-- Assignment --
Transcribe exactly the lines that begin the material and continue through the line containing "147.0 \pm 0.5 MHz \\". Leave out whatever follows.

Input data below:

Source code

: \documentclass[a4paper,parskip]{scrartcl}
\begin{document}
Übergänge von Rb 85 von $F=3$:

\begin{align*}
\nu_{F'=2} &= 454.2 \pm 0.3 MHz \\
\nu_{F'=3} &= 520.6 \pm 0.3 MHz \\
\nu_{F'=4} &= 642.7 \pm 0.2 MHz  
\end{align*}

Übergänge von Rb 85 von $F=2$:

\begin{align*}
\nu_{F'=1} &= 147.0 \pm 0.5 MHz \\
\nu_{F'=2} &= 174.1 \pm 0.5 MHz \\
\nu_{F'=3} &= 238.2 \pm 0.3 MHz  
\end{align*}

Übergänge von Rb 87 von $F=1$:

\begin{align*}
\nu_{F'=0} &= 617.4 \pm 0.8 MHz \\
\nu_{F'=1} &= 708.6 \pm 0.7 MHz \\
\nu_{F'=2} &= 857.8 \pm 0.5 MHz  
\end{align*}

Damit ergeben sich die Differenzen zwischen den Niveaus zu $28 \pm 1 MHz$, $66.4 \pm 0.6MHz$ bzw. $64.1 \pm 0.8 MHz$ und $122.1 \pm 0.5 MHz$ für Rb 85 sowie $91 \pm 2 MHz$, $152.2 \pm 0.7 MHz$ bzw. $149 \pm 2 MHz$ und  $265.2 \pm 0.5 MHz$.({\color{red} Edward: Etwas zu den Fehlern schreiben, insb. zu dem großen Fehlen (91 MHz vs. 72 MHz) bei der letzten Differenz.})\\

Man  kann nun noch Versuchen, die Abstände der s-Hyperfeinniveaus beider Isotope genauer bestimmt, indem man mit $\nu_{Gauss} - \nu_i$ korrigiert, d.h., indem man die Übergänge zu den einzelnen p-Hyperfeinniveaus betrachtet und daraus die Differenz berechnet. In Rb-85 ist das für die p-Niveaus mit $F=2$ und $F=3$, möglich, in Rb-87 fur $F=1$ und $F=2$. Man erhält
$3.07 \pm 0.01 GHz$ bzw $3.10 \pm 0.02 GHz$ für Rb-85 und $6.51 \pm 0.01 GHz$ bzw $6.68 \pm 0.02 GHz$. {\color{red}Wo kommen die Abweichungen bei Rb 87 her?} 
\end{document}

End of Input data.

-- Exercise answer --
Source code

: \documentclass[a4paper,parskip]{scrartcl}
\begin{document}
Übergänge von Rb 85 von $F=3$:

\begin{align*}
\nu_{F'=2} &= 454.2 \pm 0.3 MHz \\
\nu_{F'=3} &= 520.6 \pm 0.3 MHz \\
\nu_{F'=4} &= 642.7 \pm 0.2 MHz  
\end{align*}

Übergänge von Rb 85 von $F=2$:

\begin{align*}
\nu_{F'=1} &= 147.0 \pm 0.5 MHz \\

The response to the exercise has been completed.